A Rise in SIPP Complaints

A recent article in Retirement Planner really caught our eye. The final quarter of 2013 saw a 123% increase in complaints to the Financial Ombudsman Service (FOS) regarding SIPPs, from 176 in Q3 to 393 in Q4. This large spike in complaints raises a lot of question about what is happening in the SIPP market. Is it the quality of the investments, poor advice from advisers or lack of due diligence by SIPP providers?

SIPPs have become increasingly popular as investors look to take a more active role in saving for their retirement. There are now more than 1 million SIPPs in the market, with alternative investments being a driver behind growth in recent years – in 2012 about 70% of the funds flowing into alternative investments came from SIPPs. This has though fallen dramatically over the last year due to a large clampdown by the FCA.

Unregulated Investments

The FOS revealed that the majority of recent complaints have been regarding UCIS. There have been a number of high profile unregulated investments that have run into difficulties during the past year, and there is a concern over whether products are being created solely to tap into consumer demand for non-stock market based investments promising higher returns.

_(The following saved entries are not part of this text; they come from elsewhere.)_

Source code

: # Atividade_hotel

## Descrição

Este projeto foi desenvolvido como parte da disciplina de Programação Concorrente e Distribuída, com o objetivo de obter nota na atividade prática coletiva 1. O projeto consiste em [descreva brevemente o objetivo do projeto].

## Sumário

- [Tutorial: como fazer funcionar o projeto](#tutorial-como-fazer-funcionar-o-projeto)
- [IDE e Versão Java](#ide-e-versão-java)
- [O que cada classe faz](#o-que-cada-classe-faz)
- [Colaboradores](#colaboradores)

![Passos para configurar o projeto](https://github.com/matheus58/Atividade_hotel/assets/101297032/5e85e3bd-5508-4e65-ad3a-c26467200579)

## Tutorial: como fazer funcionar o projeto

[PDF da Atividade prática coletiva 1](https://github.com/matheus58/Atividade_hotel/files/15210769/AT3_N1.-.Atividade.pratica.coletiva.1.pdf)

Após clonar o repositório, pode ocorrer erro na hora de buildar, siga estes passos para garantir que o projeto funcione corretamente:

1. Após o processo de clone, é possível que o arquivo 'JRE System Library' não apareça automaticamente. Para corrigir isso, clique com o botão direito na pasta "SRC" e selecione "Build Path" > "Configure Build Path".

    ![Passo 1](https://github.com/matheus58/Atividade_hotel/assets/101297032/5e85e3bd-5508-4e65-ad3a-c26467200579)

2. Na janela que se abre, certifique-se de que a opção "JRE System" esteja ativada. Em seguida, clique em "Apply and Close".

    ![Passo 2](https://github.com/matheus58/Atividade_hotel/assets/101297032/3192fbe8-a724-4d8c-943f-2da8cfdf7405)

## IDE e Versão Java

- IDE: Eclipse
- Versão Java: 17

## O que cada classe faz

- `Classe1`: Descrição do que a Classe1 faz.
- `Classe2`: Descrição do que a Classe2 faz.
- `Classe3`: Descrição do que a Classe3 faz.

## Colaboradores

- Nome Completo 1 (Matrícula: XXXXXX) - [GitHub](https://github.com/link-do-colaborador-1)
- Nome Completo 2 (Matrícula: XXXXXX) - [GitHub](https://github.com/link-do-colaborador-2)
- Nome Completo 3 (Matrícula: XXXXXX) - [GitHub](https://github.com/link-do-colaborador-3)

One of the main concerns surrounds how the SIPP and the underlying investments were sold. Originally SIPPs were designed for investors who were prepared to make their own investment decisions. The idea of clients being sold the concept of an alternative investment product and then the SIPP in order to purchase that product (where the client was not actually suitable) could cause major problems in the future.

Many of the recent claims to the FOS outline a lack of due diligence by the adviser and SIPP provider and bad investment advice from the adviser. With the lack of regulation, alternative investment providers have been allowed to cut corners and provide misleading and one-sided marketing material, without properly outlining the risks involved.

The Regulator

The FCA restricted the promotion and sale of UCIS to only HNWIs and sophisticated investors from January this year, and has also recently won a court case against Capital Alternatives where the FCA believed they had been illegally operating a collective investment scheme. A number of alternative investments continue to operate without regulation and were not caught by the recent ban, but the outcome of the recent Capital Alternatives court case could result in further claims against these types of investment.

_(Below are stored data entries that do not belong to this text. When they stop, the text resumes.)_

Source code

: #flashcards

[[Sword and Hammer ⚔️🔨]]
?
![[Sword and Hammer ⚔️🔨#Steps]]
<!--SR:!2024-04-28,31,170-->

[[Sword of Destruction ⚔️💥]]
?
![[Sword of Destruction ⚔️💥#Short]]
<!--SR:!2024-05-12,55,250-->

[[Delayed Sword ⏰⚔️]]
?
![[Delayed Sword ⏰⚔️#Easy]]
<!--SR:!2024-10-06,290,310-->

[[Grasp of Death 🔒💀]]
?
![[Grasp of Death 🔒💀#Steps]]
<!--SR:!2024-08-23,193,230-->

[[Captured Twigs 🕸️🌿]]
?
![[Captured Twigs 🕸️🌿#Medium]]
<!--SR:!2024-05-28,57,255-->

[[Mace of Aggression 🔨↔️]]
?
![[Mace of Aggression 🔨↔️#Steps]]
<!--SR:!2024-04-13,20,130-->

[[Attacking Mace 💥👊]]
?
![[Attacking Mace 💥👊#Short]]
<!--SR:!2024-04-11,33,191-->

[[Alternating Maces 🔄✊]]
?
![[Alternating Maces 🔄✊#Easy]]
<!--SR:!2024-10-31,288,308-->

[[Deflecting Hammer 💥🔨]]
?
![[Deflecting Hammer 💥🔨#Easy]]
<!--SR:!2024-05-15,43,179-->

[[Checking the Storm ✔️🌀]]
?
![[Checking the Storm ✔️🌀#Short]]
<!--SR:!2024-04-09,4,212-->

There have been concerns around the tactics being used to bring about claims against SIPP providers. Neil MacGillivray from the Association of Member Directed Pension Schemes (AMPS) noted that at times solicitors have been pursuing claims where the investment has failed, writing to the SIPP providers on behalf of ‘their client’ but where they have not even gained any consent from the investor to act on their behalf.

Outlook

There is no doubt that we will see further complaints in the future and a rise in claims management firms targeting UCIS and other unregulated investment, which has the potential to be detrimental to investors.

We are also likely to see further consolidation of SIPP providers once the new capital adequacy requirements have been brought in. This could be a major problem for smaller firms who may not be able to meet the new requirements, and we could also see the closure of some providers who are over-exposed to alternatives.

But increased regulation should help to drive poor investments out of the market and push advisers to be more proactive when it comes to their due diligence.

It will be interesting to see how the market develops in 2014.